Early life and career 
He was the seventh child born to Robert DeBarge Sr. and Etterlene Abney DeBarge. Like all of his siblings, he was born and raised on the East Side of Detroit, Michigan. The family later relocated to Grand Rapids, Michigan. As of 2000, DeBarge has worked with DJ Quik on such tracks as "Tha Divorce Song", as well as "Get Nekkid" by slain rapper Mausberg. Also, in 2004, DeBarge made a song with the "Haitian Sensation" Won-G for a remix called "Nothing's Wrong", using the instrumental for the Quik/DeBarge track "Tha Divorce Song". Debarge also made a small guest appearance in 2006 on the album 818 Antics, by rapper J-Ro, who is associated with the rap group Tha Liks.

DeBarge 
James along with brothers Mark, Randy, nephew Andrew (bass player), and an unknown niece are performing on tour as DeBarge. They were featured in a "Flashback to the '80s" concert at San Manuel Casino in Highland, California along with Atlantic Starr, The SOS Band, and the Mary Jane Girls. In El's absence, James handled lead vocals. DeBarge performed three encores despite not being the top billed act.

Personal life 
DeBarge was also known for his 1984 marriage to pop singer Janet Jackson. The marriage was annulled in 1985 due to his addiction to pain killers and sleeping pills. During their marriage, they lived at the Jackson family home Hayvenhurst. In 2016, DeBarge claimed on Growing Up Hip-Hop that he and Jackson have a daughter. Jackson had previously told Vibe magazine in 2001, "They say the kid's in Europe or that one of my brothers or sisters is raising it .... But no, I've never had a child."
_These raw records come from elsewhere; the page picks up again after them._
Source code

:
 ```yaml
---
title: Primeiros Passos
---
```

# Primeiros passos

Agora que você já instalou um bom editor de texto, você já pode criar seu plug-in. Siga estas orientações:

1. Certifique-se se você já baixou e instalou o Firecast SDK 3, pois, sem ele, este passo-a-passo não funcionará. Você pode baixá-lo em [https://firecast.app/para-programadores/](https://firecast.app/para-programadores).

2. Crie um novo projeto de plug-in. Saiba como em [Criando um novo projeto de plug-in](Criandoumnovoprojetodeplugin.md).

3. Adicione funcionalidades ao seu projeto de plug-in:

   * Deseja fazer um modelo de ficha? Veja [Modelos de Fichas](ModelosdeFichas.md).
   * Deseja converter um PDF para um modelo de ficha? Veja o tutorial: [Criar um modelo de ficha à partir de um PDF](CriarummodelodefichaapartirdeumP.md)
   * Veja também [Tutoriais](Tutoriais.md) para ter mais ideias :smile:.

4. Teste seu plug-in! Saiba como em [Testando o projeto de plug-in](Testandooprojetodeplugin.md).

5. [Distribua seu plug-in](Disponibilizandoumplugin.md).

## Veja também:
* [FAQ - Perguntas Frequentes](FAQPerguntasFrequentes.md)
DeBarge has three children: daughter Kristinia (born March 8, 1990), son James, Jr. (born 1998), and his youngest, daughter Tori (born 2001).  Kristinia appeared on 2003's American Idol spin-off American Juniors, and later received a recording contract through Island Def Jam Records.

DeBarge performed with brothers El and Mark during a gospel service in late 2007. DeBarge is a practicing Christian.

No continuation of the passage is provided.